John accuses Palamides' servant Bernard (Bill Brandon) of murder before Arthur, who grants him three months' grace to prove the accusation or face execution himself. Another knight, Sir Ontzlake (André Morell), takes pity on John and trains him in swordplay so that he can take on an alternative secret identity as the wandering Black Knight. The "Vikings" raid a newly founded monastery and take Lady Linet and its monks to Stonehenge for a pagan sacrifice, but the Black Knight arrives and saves her, closely followed by Arthur and his knights, who defeat the pagans and destroy Stonehenge.

Sir Palamides tricks the Lady Linet into his castle to try to get her to reveal the Black Knight's identity, but John is informed of this and saves her, still in disguise. Sir Ontzlake then sends him to King Mark's castle, where a pro-Arthur woodcarver shows him  a secret tunnel into the royal chambers. John arrives in time to overhear Mark and Palamides finalising their plot but Palamides beats him back to Camelot, tricking Arthur into thinking that the Black Knight is leading the Viking raids. John arrives dressed as the Black Knight and despite revealing his identity is briefly imprisoned until Lady Linet and Sir Ontzlake free him, with the latter standing bail for John to Arthur.

John returns to Mark's castle, where he traps Mark's forces and kidnaps Mark at swordpoint. The following morning the Saracens land near Camelot and Sir Palamides and Bernard trick their way into Camelot. Bernard stabs a man in Arthur's bed, only to find it is Mark and not Arthur. John chases Bernard and he falls from the battlements, whilst Arthur's knights trick the Saracens by replying to their fire-arrow signal, which was to have been the signal for the Cornish to join the Saracen attack. The knights defeat the Saracens beneath Camelot's walls, while inside them John beats Palamides single-handed.
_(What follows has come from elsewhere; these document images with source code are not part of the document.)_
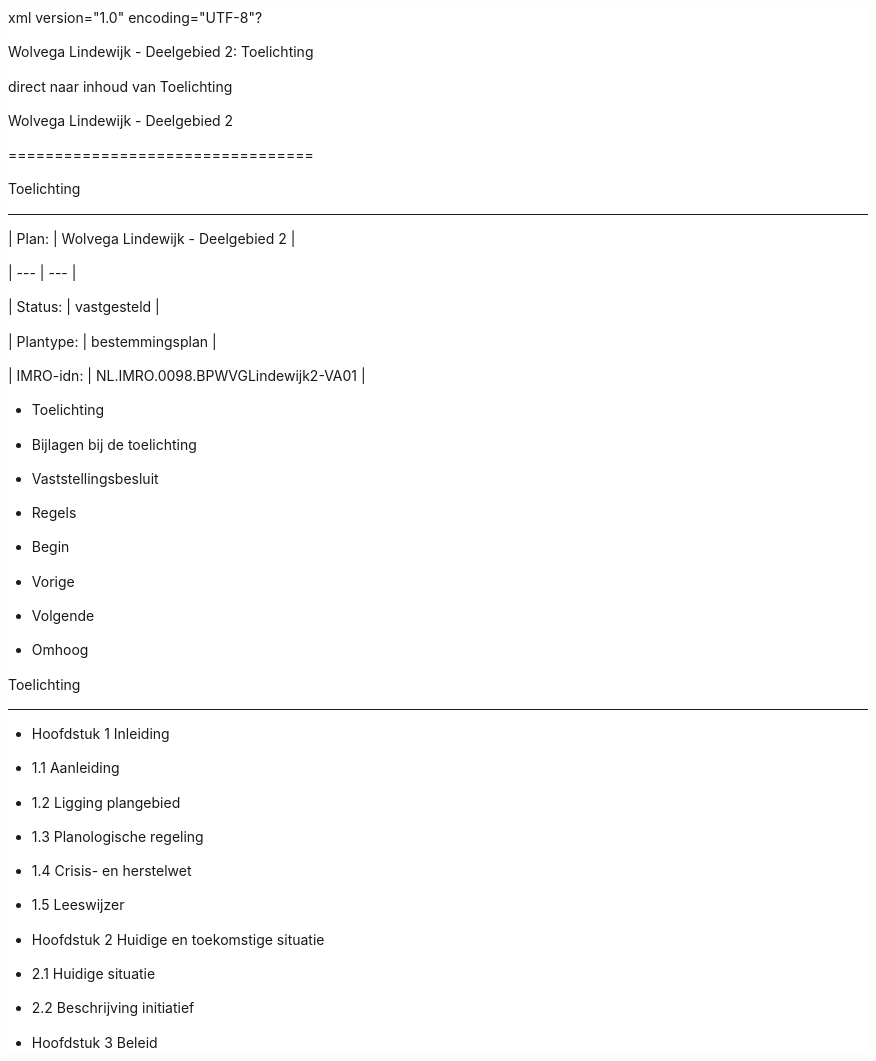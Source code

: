 xml version\="1\.0" encoding\="UTF\-8"?

Wolvega Lindewijk \- Deelgebied 2: Toelichting

direct naar inhoud van Toelichting

Wolvega Lindewijk \- Deelgebied 2

=================================

Toelichting

-----------

| Plan: | Wolvega Lindewijk \- Deelgebied 2 |

| --- | --- |

| Status: | vastgesteld |

| Plantype: | bestemmingsplan |

| IMRO\-idn: | NL.IMRO.0098\.BPWVGLindewijk2\-VA01 |

* Toelichting

* Bijlagen bij de toelichting

* Vaststellingsbesluit

* Regels

* Begin

* Vorige

* Volgende

* Omhoog

Toelichting

-----------

* Hoofdstuk 1 Inleiding

+ 1\.1 Aanleiding

+ 1\.2 Ligging plangebied

+ 1\.3 Planologische regeling

+ 1\.4 Crisis\- en herstelwet

+ 1\.5 Leeswijzer

* Hoofdstuk 2 Huidige en toekomstige situatie

+ 2\.1 Huidige situatie

+ 2\.2 Beschrijving initiatief

* Hoofdstuk 3 Beleid

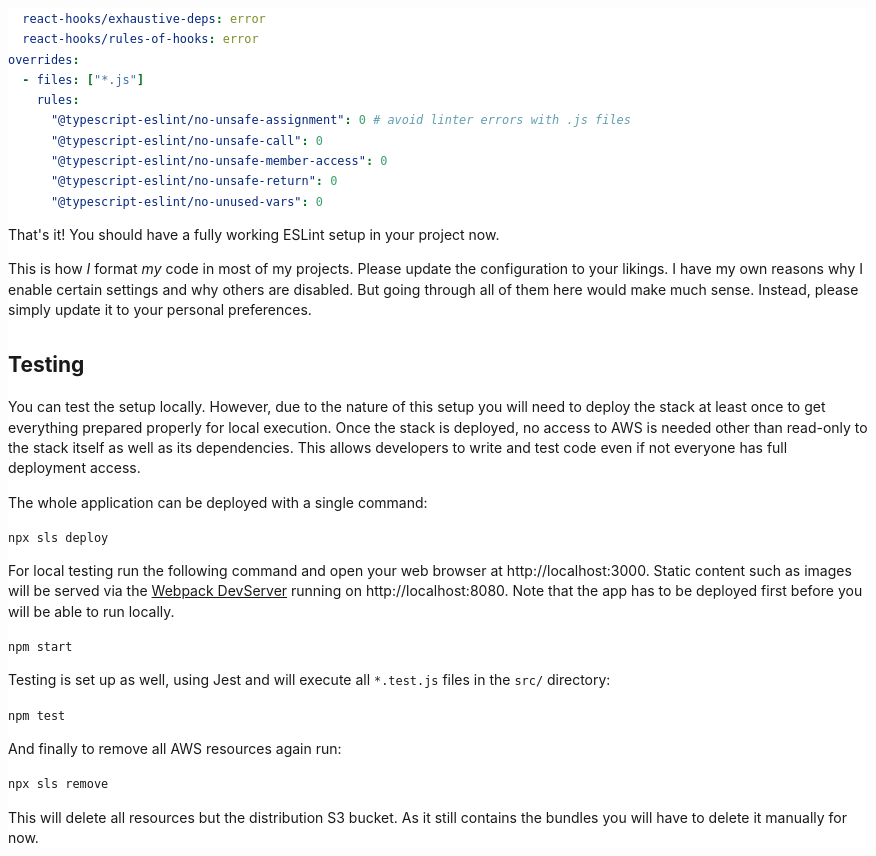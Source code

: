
 ```yml
  react-hooks/exhaustive-deps: error
  react-hooks/rules-of-hooks: error
overrides:
  - files: ["*.js"]
    rules:
      "@typescript-eslint/no-unsafe-assignment": 0 # avoid linter errors with .js files
      "@typescript-eslint/no-unsafe-call": 0
      "@typescript-eslint/no-unsafe-member-access": 0
      "@typescript-eslint/no-unsafe-return": 0
      "@typescript-eslint/no-unused-vars": 0
```

That's it! You should have a fully working ESLint setup in your project now.

This is how _I_ format _my_ code in most of my projects. Please update the configuration to your likings. I have my own reasons why I enable certain settings and why others are disabled. But going through all of them here would make much sense. Instead, please simply update it to your personal preferences.

## Testing

You can test the setup locally. However, due to the nature of this setup you will need to deploy the stack at least once to get everything prepared properly for local execution. Once the stack is deployed, no access to AWS is needed other than read-only to the stack itself as well as its dependencies. This allows developers to write and test code even if not everyone has full deployment access.

The whole application can be deployed with a single command:

```sh
npx sls deploy
```

For local testing run the following command and open your web browser at http://localhost:3000. Static content such as images will be served via the [Webpack DevServer](https://webpack.js.org/configuration/dev-server/) running on http://localhost:8080. Note that the app has to be deployed first before you will be able to run locally.

```sh
npm start
```

Testing is set up as well, using Jest and will execute all `*.test.js` files in the `src/` directory:

```sh
npm test
```

And finally to remove all AWS resources again run:

```sh
npx sls remove
```

This will delete all resources but the distribution S3 bucket. As it still contains the bundles you will have to delete it manually for now.
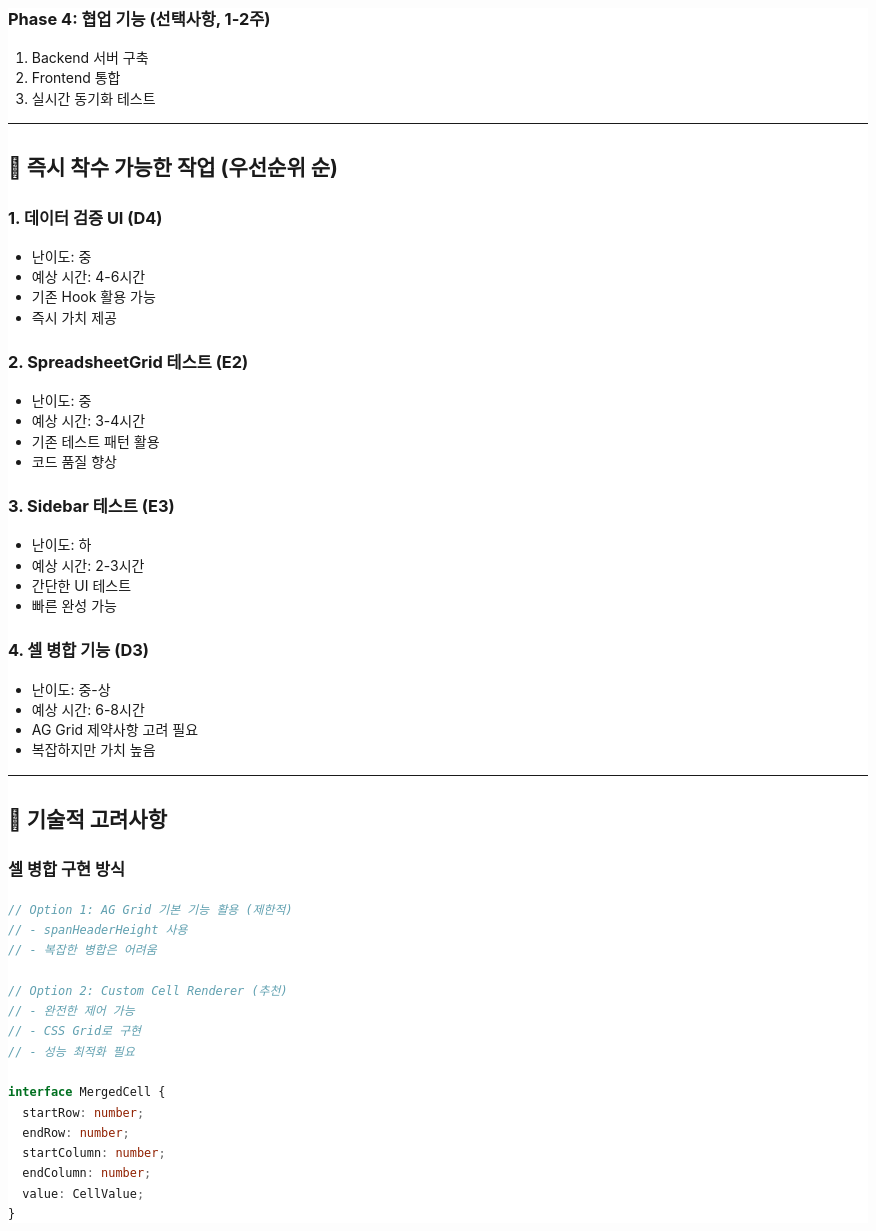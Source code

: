 ### **Phase 4: 협업 기능** (선택사항, 1-2주)
1. Backend 서버 구축
2. Frontend 통합
3. 실시간 동기화 테스트

---

## 🎯 즉시 착수 가능한 작업 (우선순위 순)

### 1. 데이터 검증 UI (D4)
- 난이도: 중
- 예상 시간: 4-6시간
- 기존 Hook 활용 가능
- 즉시 가치 제공

### 2. SpreadsheetGrid 테스트 (E2)
- 난이도: 중
- 예상 시간: 3-4시간
- 기존 테스트 패턴 활용
- 코드 품질 향상

### 3. Sidebar 테스트 (E3)
- 난이도: 하
- 예상 시간: 2-3시간
- 간단한 UI 테스트
- 빠른 완성 가능

### 4. 셀 병합 기능 (D3)
- 난이도: 중-상
- 예상 시간: 6-8시간
- AG Grid 제약사항 고려 필요
- 복잡하지만 가치 높음

---

## 🔧 기술적 고려사항

### 셀 병합 구현 방식
```typescript
// Option 1: AG Grid 기본 기능 활용 (제한적)
// - spanHeaderHeight 사용
// - 복잡한 병합은 어려움

// Option 2: Custom Cell Renderer (추천)
// - 완전한 제어 가능
// - CSS Grid로 구현
// - 성능 최적화 필요

interface MergedCell {
  startRow: number;
  endRow: number;
  startColumn: number;
  endColumn: number;
  value: CellValue;
}
```
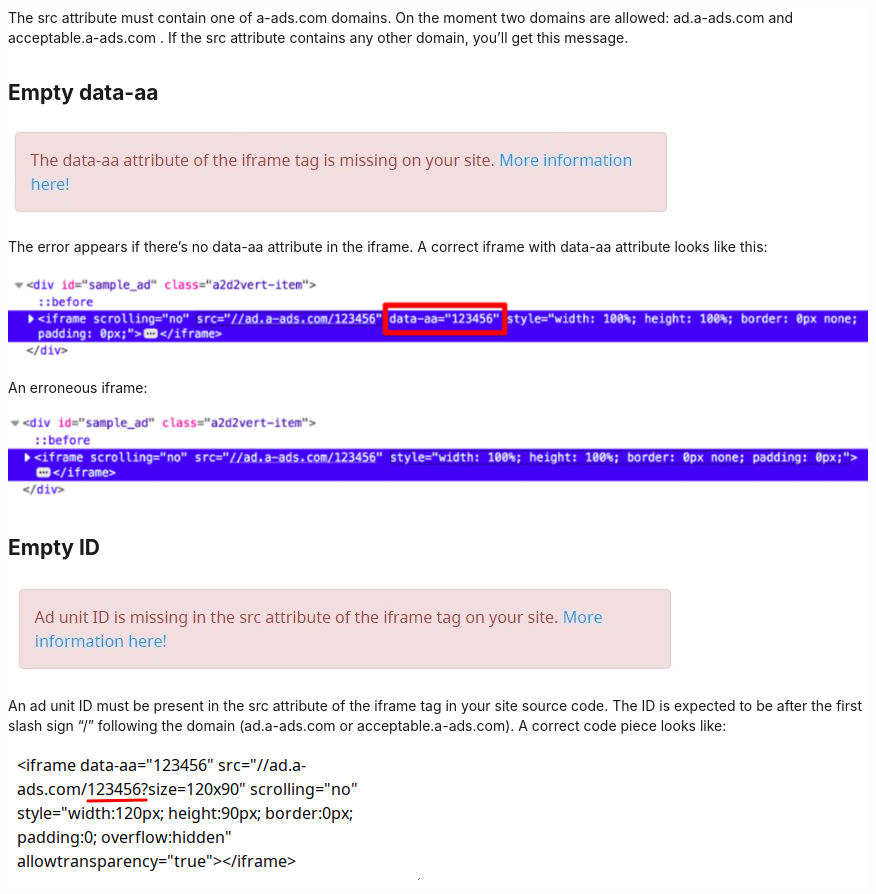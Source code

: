 The src attribute must contain one of a-ads.com domains. On the moment two domains are allowed: ad.a-ads.com and acceptable.a-ads.com . If the src attribute contains any other domain, you’ll get this message.

## Empty data-aa

![Empty data-aa error](../../static/assets/13emptydataaa.jpg "Empty data-aa error")

The error appears if there’s no data-aa attribute in the iframe. A correct iframe with data-aa attribute looks like this:

![Correct iframe with data-aa attribute](../../static/assets/снимок-экрана-2019-07-08-в-1.59.06.png "Correct iframe with data-aa attribute")

An erroneous iframe:

![Incorrect iframe with data-aa attribute](../../static/assets/снимок-экрана-2019-07-08-в-1.59.22.png "Incorrect iframe with data-aa attribute")

## Empty ID

![Empty ID error](../../static/assets/14emptyid.jpg "Empty ID error")

An ad unit ID must be present in the src attribute of the iframe tag in your site source code. The ID is expected to be after the first slash sign “/” following the domain (ad.a-ads.com or acceptable.a-ads.com). A correct code piece looks like:

![A correct code piece with ID](../../static/assets/empty1.5.png "A correct code piece with ID")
As a reward Arthur knights John and offers him the further boon of his "heart's desire". John asks to marry the Lady Linet and both she and Arthur accept.

Cast

Alan Ladd as John
Patricia Medina as Linet
André Morell as Sir Ontzlake
Harry Andrews as the Earl Of Yeonil
Peter Cushing as Sir Palamides
Patrick Troughton as King Mark
Anthony Bushell as King Arthur
 Bill Brandon as Bernard
Ronald Adam as the Abbott 
Jean Lodge as Queen Guinevere
 Laurence Naismith as Major Domo
 John Laurie as John
 Basil Appleby as 	Sir Hal
 Pauline Jameson as Lady Yeonil
 Olwen Brookes as 	Lady Ontzlake
 Elton Hayes as the Minstrel
 David Paltenghi as 	High Priest
 John Kelly as 	The Woodchopper

Production
The Black Knight was the fourth film Alan Ladd made outside the US in order to qualify for a tax exemption. His fee was $200,000 as against 10% of the gross.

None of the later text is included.